Though you may not hear these exact screams from North Bay music fans, that doesn’t mean they aren’t still wondering, “Why don’t any big name bands ever play in my town?” The answer isn’t very attractive. Radius clauses, those little devils, have been a controlling aspect of the talent-booking business for years, and are the main reason why most big-name bands performing at larger venues like the Fillmore, the Warfield and the Great American Music Hall in San Francisco don’t make the quick drive across the Golden Gate Bridge to play a show at one of the many worthy venues in our region the next night.
A radius clause is a promoter’s requirement in most booking contracts that a band may not perform geographically closer than 60 miles within a timeframe of 60 days before or after the promoter’s show.
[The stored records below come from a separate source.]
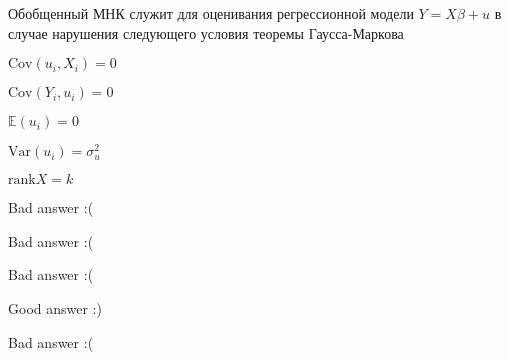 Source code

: 
\begin{question}
Обобщенный МНК служит для оценивания регрессионной модели \(Y=X\beta + u\) в случае нарушения следующего условия теоремы Гаусса-Маркова
\begin{answerlist}
  \item \(\mathrm{Cov}(u_i, X_i)=0\)
  \item \(\mathrm{Cov}(Y_i, u_i)=0\)
  \item \(\mathbb{E}(u_i)=0\)
  \item \(\mathrm{Var}(u_i)=\sigma^2_u\)
  \item \(\mathrm{rank} X = k\)
\end{answerlist}
\end{question}

\begin{solution}
\begin{answerlist}
  \item Bad answer :(
  \item Bad answer :(
  \item Bad answer :(
  \item Good answer :)
  \item Bad answer :(
\end{answerlist}
\end{solution}

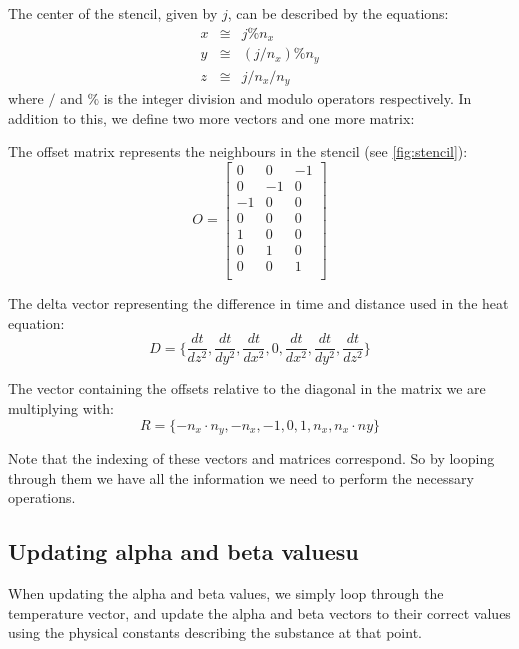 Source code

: The center of the stencil, given by $j$, can be described by the equations:
\begin{eqnarray}
  x & \cong & j\%n_x \\
  y & \cong & (j/n_x)\%n_y \\
  z & \cong & j/n_x/n_y 
\end{eqnarray}
where $/$ and $ \% $ is the integer division and modulo operators respectively.
In addition to this, we define two more vectors and one more matrix:

The offset matrix represents the neighbours in the stencil (see \cref{fig:stencil}):
\begin{equation}
O =
\left[
\begin{array}{ccc}
0 & 0 & -1 \\
0 & -1 & 0 \\
-1 & 0 & 0 \\
0 & 0 & 0 \\
1 & 0 & 0 \\
0 & 1 & 0 \\
0 & 0 & 1 \\
\end{array}
\right]
\end{equation}

The delta vector representing the difference in time and distance used in the heat
equation:
\begin{equation}
D = \{ \frac{dt}{dz^2}, \frac{dt}{dy^2}, \frac{dt}{dx^2}, 0, \frac{dt}{dx^2}, \frac{dt}{dy^2}, \frac{dt}{dz^2} \}
\end{equation}

The vector containing the offsets relative to the diagonal in the matrix we are multiplying
with:
\begin{equation}
R = \{ -n_x\cdot n_y, -n_x, -1, 0, 1, n_x, n_x\cdot ny \}
\end{equation}

Note that the indexing of these vectors and matrices correspond. So by looping through them
we have all the information we need to perform the necessary operations.

\subsection{Updating alpha and beta valuesu}

When updating the alpha and beta values, we simply loop through the temperature
vector, and update the alpha and beta vectors to their correct values using the
physical constants describing the substance at that point.

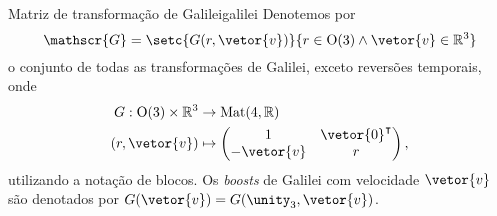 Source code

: \begin{definition}{Matriz de transformação de Galilei}{galilei}
    Denotemos por
    \begin{equation*}
        \mathscr{G} = \setc{G(r, \vetor{v})}{r \in \mathrm{O}(3) \land \vetor{v} \in \mathbb{R}^3}
    \end{equation*}
    o conjunto de todas as transformações de Galilei, exceto reversões temporais, onde
    \begin{align*}
        G : \mathrm{O}(3) \times \mathbb{R}^3 &\to \mathrm{Mat}(4, \mathbb{R})\\
                       (r,\vetor{v}) &\mapsto \begin{pmatrix}
                           1 & \vetor{0}^\intercal\\
                           -\vetor{v} & r
                       \end{pmatrix},
    \end{align*}
    utilizando a notação de blocos. Os \emph{boosts} de Galilei com velocidade \(\vetor{v}\) são denotados por \(G(\vetor{v}) = G(\unity_3, \vetor{v})\).
\end{definition}

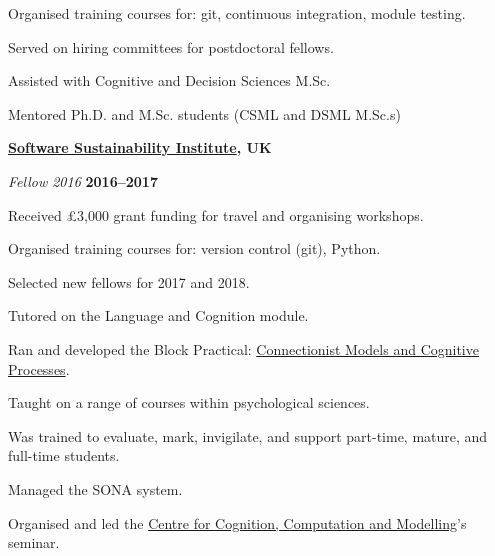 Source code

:       \item  Organised training courses for: git, continuous integration, module testing.
    \item  Served on hiring committees for postdoctoral fellows.
    \item  Assisted with Cognitive and Decision Sciences M.Sc.
    \item  Mentored Ph.D. and M.Sc. students (CSML and DSML M.Sc.s)
    
      \textbf{\href{http://www.software.ac.uk/}{Software Sustainability Institute}, UK}
  \begin{outerlist}
  \item[\textit{Fellow 2016}] \hfill \textbf{2016--2017}
  
  \begin{innerlist}
    \item    Received £3,000 grant funding for travel and organising workshops.
    \item  Organised training courses for: version control (git), Python.
    \item  Selected new fellows for 2017 and 2018.
  \end{innerlist}
  \end{outerlist}
  \vspace{15pt}
 
     \item Tutored on the Language and Cognition module.
    \item Ran and developed the Block Practical: \href{http://oliviaguest.com/connectionism}{Connectionist Models and Cognitive Processes}.

  \begin{innerlist}
    \item Taught on a range of courses within psychological sciences.
    \item Was trained to evaluate, mark, invigilate, and support part-time, mature, and full-time students.
    \item Managed the SONA system.
    \item Organised and led the \href{http://cccm.bbk.ac.uk/}{Centre for Cognition, Computation and Modelling}'s  seminar. 
  \end{innerlist} 
  
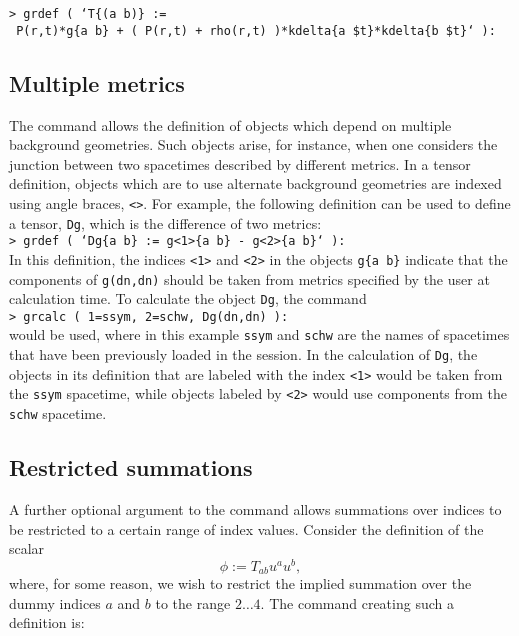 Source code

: \documentclass{article}
\begin{document}
\noindent\texttt{> grdef ( `T\{(a b)\} := }\\
\indent\texttt{\hspace{10mm} P(r,t)*g\{a b\}
  + ( P(r,t) + rho(r,t) )*kdelta\{a \$t\}*kdelta\{b \$t\}` ):}
%
\subsection*{Multiple metrics}
%
The  command allows the definition of objects which depend
on multiple background geometries. Such objects arise, for instance, when
one considers the junction between two spacetimes described by different
metrics. In a tensor definition, objects which are to use alternate
background geometries are indexed using angle braces, \texttt{<>}. For
example, the following definition can be used to define a tensor,
\texttt{Dg}, which is the difference of two metrics:\\

\noindent\texttt{> grdef ( `Dg\{a b\} := g<1>\{a b\} - g<2>\{a b\}` ):} \\

\noindent In this definition, the indices \texttt{<1>} and \texttt{<2>}
in the objects \texttt{g\{a b\}} indicate that the components of
\texttt{g(dn,dn)} should be taken from metrics specified by the user
at calculation time. To calculate the object \texttt{Dg}, the command\\

\noindent\texttt{> grcalc ( 1=ssym, 2=schw, Dg(dn,dn) ):}\\

\noindent would be used, where in this example \texttt{ssym} and 
\texttt{schw} are the names of spacetimes that have been
previously loaded in the session.  In the calculation of \texttt{Dg},
the objects in its definition that are labeled with the index
\texttt{<1>} would be taken from the \texttt{ssym} spacetime, while
objects labeled by \texttt{<2>} would use components from the
\texttt{schw} spacetime.
%
\subsection*{Restricted summations}\label{sec:restrictedsum}
%
A further optional argument to the  command allows
summations over indices to be restricted to a certain range of index
values.  Consider the definition of the scalar
\[
  \phi := T_{ab} u^a u^b,
\]
where, for some reason, we wish to restrict the implied summation over the
dummy indices $a$ and $b$ to the range $2\ldots 4$. The 
command creating such a definition is:\\
\end{document}
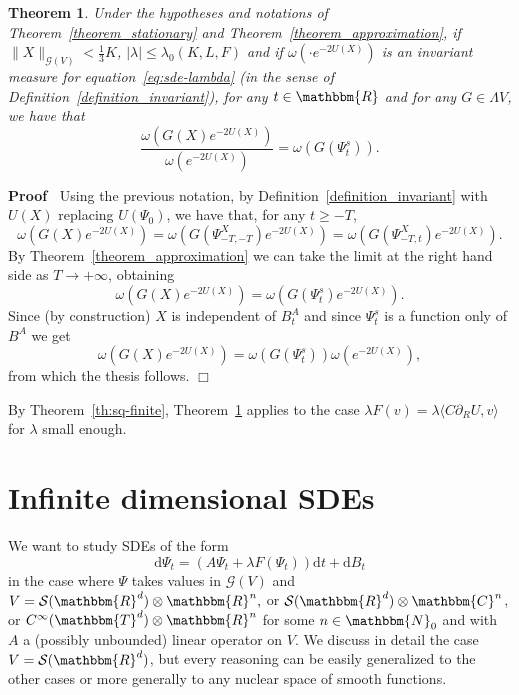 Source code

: \documentclass[11pt]{article}
\newcommand{\mathd}{\mathrm{d}}
\newenvironment{proof}{\noindent\textbf{Proof\ }}{\hspace*{\fill}$\Box$\medskip}
\newtheorem{theorem}{Theorem}
\begin{document}
\begin{theorem}
  \label{theorem_invariant2}Under the hypotheses and notations of
  Theorem~\ref{theorem_stationary} and Theorem~\ref{theorem_approximation}, if
  $\| X \|_{\mathcal{G} (V)} < \frac{1}{3} K$, $| \lambda | \leqslant
  \lambda_0 (K, L, F)$ and if $\omega (\cdot e^{- 2 U (X)})$ is an invariant
  measure for equation~{\eqref{eq:sde-lambda}} (in the sense of
  Definition~\ref{definition_invariant}), for any $t \in \mathbbm{R}$ and for
  any $G \in \Lambda V$, we have that
  \[ \frac{\omega (G (X) e^{- 2 U (X)})}{\omega (e^{- 2 U (X)})} = \omega (G
     (\Psi^s_t)) . \]
\end{theorem}

\begin{proof}
  Using the previous notation, by Definition~\ref{definition_invariant} with
  $U (X)$ replacing $U (\Psi_0)$, we have that, for any $t \geqslant - T$,
  \[ \omega (G (X) e^{- 2 U (X)}) = \omega (G (\Psi_{- T, - T}^X) e^{- 2 U
     (X)}) = \omega (G (\Psi_{- T, t}^X) e^{- 2 U (X)}) . \]
  By Theorem~\ref{theorem_approximation} we can take the limit at the right
  hand side as $T \rightarrow + \infty$, obtaining
  \[ \omega (G (X) e^{- 2 U (X)}) = \omega (G (\Psi^s_t) e^{- 2 U (X)}) . \]
  Since (by construction) $X$ is independent of $B^A_t$ and since $\Psi^s_t$
  is a function only of $B^A$ we get
  \[ \omega (G (X) e^{- 2 U (X)}) = \omega (G (\Psi^s_t)) \omega (e^{- 2 U
     (X)}), \]
  from which the thesis follows.
\end{proof}

\begin{remark}
  \label{remark_invariant2}By Theorem~\ref{th:sq-finite},
  Theorem~\ref{theorem_invariant2} applies to the case $\lambda F (v) =
  \lambda \langle C \partial_R U, v \rangle$ for $\lambda$ small enough.
\end{remark}

\section{Infinite dimensional SDEs}\label{sec:infinite-dim}

We want to study SDEs of the form
\begin{equation}
  \mathd \Psi_t = (A \Psi_t + \lambda F (\Psi_t)) \mathd t + \mathd B_t
  \label{eq:infinite5}
\end{equation}
in the case where $\Psi$ takes values in $\mathcal{G} (V)$ and $V =\mathcal{S}
(\mathbbm{R}^d) \otimes \mathbbm{R}^n,$ or $\mathcal{S} (\mathbbm{R}^d) \otimes
\mathbbm{C}^n$, or $C^{\infty} (\mathbbm{T}^d) \otimes \mathbbm{R}^n$ for some $n
\in \mathbbm{N}_0$ and with $A$ a (possibly unbounded) linear operator on $V$.
We discuss in detail the case $V = \mathcal{S} (\mathbbm{R}^d)$, but every
reasoning can be easily generalized to the other cases or more generally to
any nuclear space of smooth functions.
\end{document}
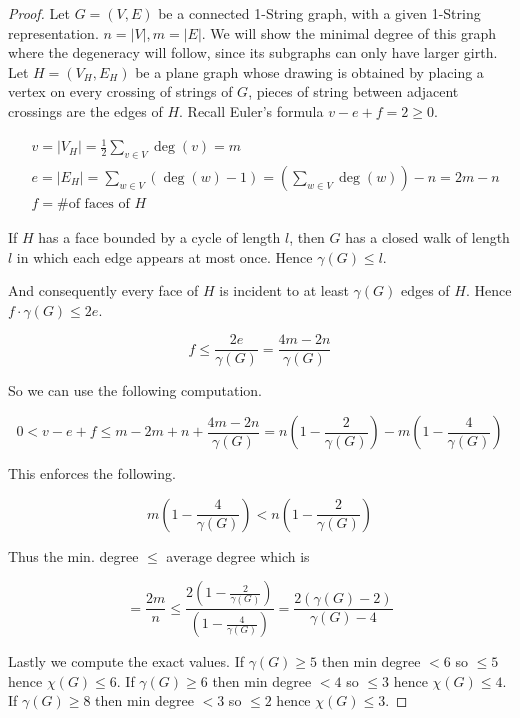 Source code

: \begin{proof}
	Let $G = (V,E)$ be a connected 1-String graph, with a given 1-String representation. $n = |V|, m = |E|$. We will show the minimal degree of this graph where the degeneracy will follow, since its subgraphs can only have larger girth. Let $H = (V_H, E_H)$ be a plane graph whose drawing is obtained by placing a vertex on every crossing of strings of $G$, pieces of string between adjacent crossings are the edges of $H$. Recall Euler's formula $v - e + f = 2 \geq 0$.
	
	$$
	\begin{aligned}
		&v = |V_H| = \frac{1}{2} \sum_{v \in V} \deg(v) = m \\
		&e = |E_H| = \sum_{w \in V}(\deg(w) - 1) = \left(\sum_{w \in V} \deg (w)\right) - n = 2m - n \\
		&f = \text{\# of faces of } H
	\end{aligned}
	$$
	
	\begin{observ}
		If $H$ has a face bounded by a cycle of length $l$, then $G$ has a closed walk of length $l$ in which each edge appears at most once. Hence $\gamma(G) \leq l$.
	\end{observ}
	
	And consequently every face of $H$ is incident to at least $\gamma(G)$ edges of $H$. Hence $f \cdot \gamma(G) \leq 2 e$.
	
	$$
	f \leq \frac{2e}{\gamma(G)} = \frac{4m - 2n}{\gamma(G)}
	$$
	
	So we can use the following computation.
	
	$$
	0 < v - e + f \leq m - 2m + n + \frac{4m - 2n}{\gamma(G)} = n \left(1 - \frac{2}{\gamma(G)} \right) - m \left(1 - \frac{4}{\gamma(G)} \right)
	$$
	
	\noindent This enforces the following.
	
	$$
	m \left(1 - \frac{4}{\gamma(G)}\right) < n \left(1 - \frac{2}{\gamma(G)} \right)
	$$
	
	\noindent Thus the min. degree $\leq$ average degree which is
	
	$$
	= \frac{2m}{n} \leq \frac{2 \left(1 - \frac{2}{\gamma(G)} \right)}{\left(1 - \frac{4}{\gamma(G)}\right)} = \frac{2 (\gamma(G) -2)}{\gamma(G) - 4}
	$$
	
	\noindent Lastly we compute the exact values. If $\gamma(G) \geq 5$ then min degree $< 6$ so $\leq 5$ hence $\chi(G) \leq 6$. If $\gamma(G) \geq 6$ then min degree $< 4$ so $\leq 3$ hence $\chi(G) \leq 4$. If $\gamma(G) \geq 8$ then min degree $< 3$ so $\leq 2$ hence $\chi(G) \leq 3$.
\end{proof}

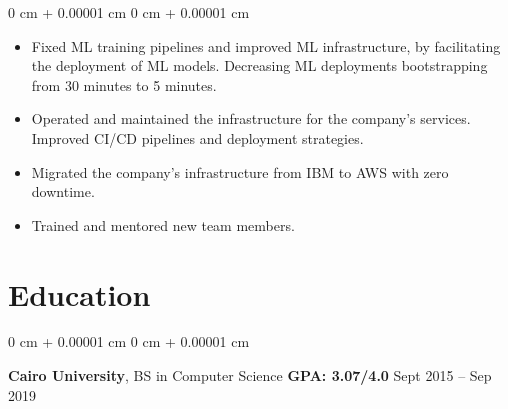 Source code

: \documentclass[10pt, letterpaper]{article}
\newenvironment{highlights}{
    \begin{itemize}[
        topsep=0.10 cm,
        parsep=0.10 cm,
        partopsep=0pt,
        itemsep=0pt,
        leftmargin=0 cm + 10pt
    ]
}{
    \end{itemize}
} %
\newenvironment{onecolentry}{
    \begin{adjustwidth}{
        0 cm + 0.00001 cm
    }{
        0 cm + 0.00001 cm
    }
}{
    \end{adjustwidth}
} %
\newenvironment{twocolentry}[2][]{
    \onecolentry
    \def\secondColumn{#2}
    \setcolumnwidth{\fill, 4.5 cm}
    \begin{paracol}{2}
}{
    \switchcolumn \raggedleft \secondColumn
    \end{paracol}
    \endonecolentry
} %
\begin{document}
        \vspace{0.10 cm}
        \begin{onecolentry}
            \begin{highlights}
                \item Fixed ML training pipelines and improved ML infrastructure, by facilitating the deployment of ML models. Decreasing ML deployments bootstrapping from 30 minutes to 5 minutes.
                \item Operated and maintained the infrastructure for the company's services. Improved CI/CD pipelines and deployment strategies.
                \item Migrated the company's infrastructure from IBM to AWS with zero downtime.
                \item Trained and mentored new team members.
            \end{highlights}
        \end{onecolentry}

        \section{Education}
        \begin{twocolentry}{
            Sept 2015 – Sep 2019
        }
        \textbf{Cairo University}, BS in Computer Science \textbf{GPA: 3.07/4.0} \end{twocolentry}


    

            

                
    
\end{document}
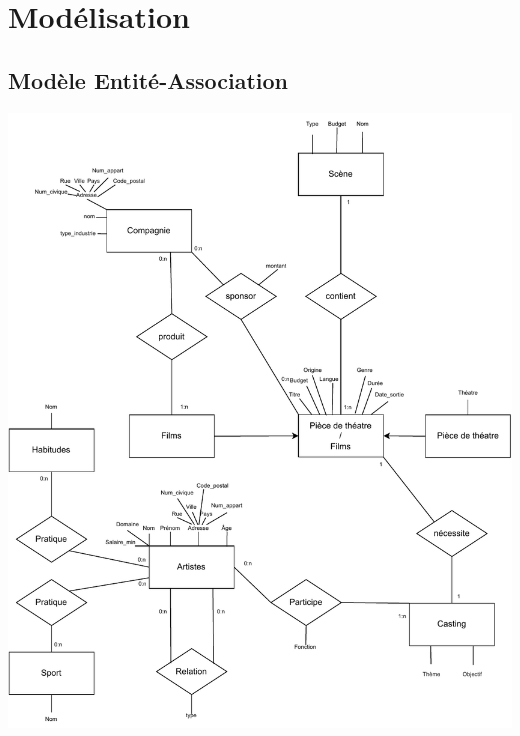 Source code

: \documentclass{article}
\begin{document}
\section{Modélisation}

\subsection{Modèle Entité-Association}
\begin{center}
  \includegraphics[scale=0.85]{../modeleEA.pdf}
\end{center}
\newpage
\end{document}
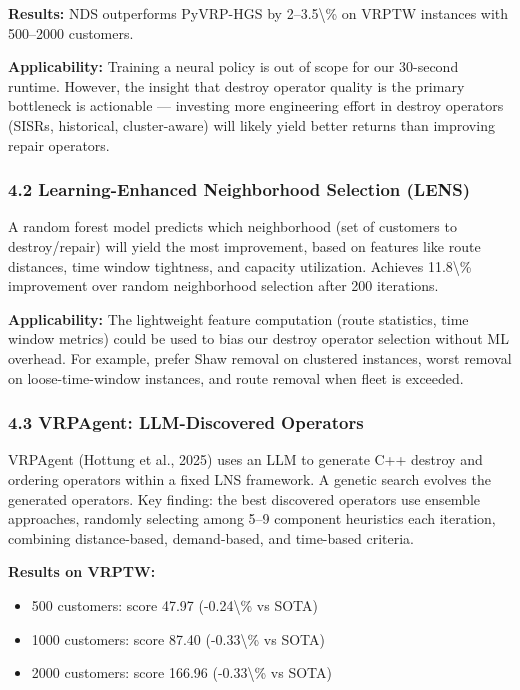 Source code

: \documentclass[twocolumn,10pt,letterpaper]{article}
\begin{document}
\textbf{Results:} NDS outperforms PyVRP-HGS by 2--3.5\textbackslash{}\% on VRPTW instances with 500--2000 customers.


\textbf{Applicability:} Training a neural policy is out of scope for our 30-second runtime. However, the insight that destroy operator quality is the primary bottleneck is actionable --- investing more engineering effort in destroy operators (SISRs, historical, cluster-aware) will likely yield better returns than improving repair operators.


\subsubsection{4.2 Learning-Enhanced Neighborhood Selection (LENS)}

A random forest model predicts which neighborhood (set of customers to destroy/repair) will yield the most improvement, based on features like route distances, time window tightness, and capacity utilization. Achieves 11.8\textbackslash{}\% improvement over random neighborhood selection after 200 iterations.


\textbf{Applicability:} The lightweight feature computation (route statistics, time window metrics) could be used to bias our destroy operator selection without ML overhead. For example, prefer Shaw removal on clustered instances, worst removal on loose-time-window instances, and route removal when fleet is exceeded.


\subsubsection{4.3 VRPAgent: LLM-Discovered Operators}

VRPAgent (Hottung et al., 2025) uses an LLM to generate C++ destroy and ordering operators within a fixed LNS framework. A genetic search evolves the generated operators. Key finding: the best discovered operators use ensemble approaches, randomly selecting among 5--9 component heuristics each iteration, combining distance-based, demand-based, and time-based criteria.


\textbf{Results on VRPTW:}

\begin{itemize}
\setlength{\itemsep}{0pt}
\setlength{\parskip}{0pt}
  \item 500 customers: score 47.97 (-0.24\textbackslash{}\% vs SOTA)
  \item 1000 customers: score 87.40 (-0.33\textbackslash{}\% vs SOTA)
  \item 2000 customers: score 166.96 (-0.33\textbackslash{}\% vs SOTA)
\end{itemize}
\end{document}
For example, when Gwar play the Regency Ballroom in San Francisco, the band is contractually barred by Regency promoters Goldenvoice from playing the Phoenix Theater in Petaluma one month before or after their San Francisco show. The goal is to get fans within a 60-mile radius to drive to the show, thus maximizing ticket sales for the San Francisco date.
Talent buyers in Marin, Sonoma and Napa counties have had to deal with radius clauses firsthand, and they’ll tell you that, overall, they lose out when it comes to booking big acts. Jim Agius of the Phoenix Theater says that most of the time he doesn’t even realize the business going down behind closed doors. “The majority of the time that it affects us,” he says, “we don’t even know about it, because in a lot of the national bookings that I do, the artists or the representatives are planning a routed tour. They’ll look at the map and be like, ‘All right, let’s go here, let’s go here, let’s go here.’ I believe that because of radius clauses, we just don’t get offered anywhere near what we otherwise would.”
The Phoenix Theater is not alone. Patrick Malone and Aaron Kayce, talent buyers for Sebastopol’s Hopmonk Tavern and Mill Valley’s Sweetwater Music Hall, respectively, have also felt the sting of being turned down as potential venues for big-name bands. For Kayce, radius clauses are simply a matter of business. “There are some artists that you could book 10 nights in the Bay Area, and they’d sell them all out because they’re that kind of artist,” he says. “But there are others that can’t support that. So at the end of the day, while it can be very frustrating for a talent buyer like myself, I do think it’s a necessary evil.”
Malone, though having occasional issues competing against San Francisco, notes that the restrictions affect him when bands play at competing local venues as well. “I generally will be bumped,” he says, “because whoever is booking and promoting that show doesn’t want that band to play within a certain period of time and within a certain mileage because they feel it could compromise and jeopardize their attendance.”
Though it seems as if the big city usually wins out against small-town venues, Malone offers a time-tested strategy in working against other talent buyers to secure big bands: “Be ahead of them and try to be quick, basically. When you have an opportunity, just strike fast and try to confirm and lock in dates as soon as possible.”
Though neither Malone or Kayce discuss specific occasions in which they have had difficulty booking in the past due to radius clauses, Agius offers examples. “We did AFI back in 2010, and they had been booked like a month prior to play Live 105’s ‘Not So Silent Night,'” he says. “We still got the show, but Live 105 organizers freaked out that AFI had this other show at a little 700-person place in Petaluma, and they made us wait until their show went on sale before we could announce our show,” Agius says.
Days after speaking on the phone, Agius received an email from the agent for a Southern California band that cited a radius clause for the band’s upcoming show at the Fillmore that blocks out two months of possible dates in Petaluma.
All three talent buyers understand that even though the restrictions often work against them when trying to book big-name bands at their venues, radius clauses still have their place in the business. But next time you look up at a venue’s marquee listing the acts who play there Friday night, don’t whine to the venue about all the bands you want to see come up from San Francisco. Take up your complaint with the big-city radius-clause profiteers. As they say, it’s the business.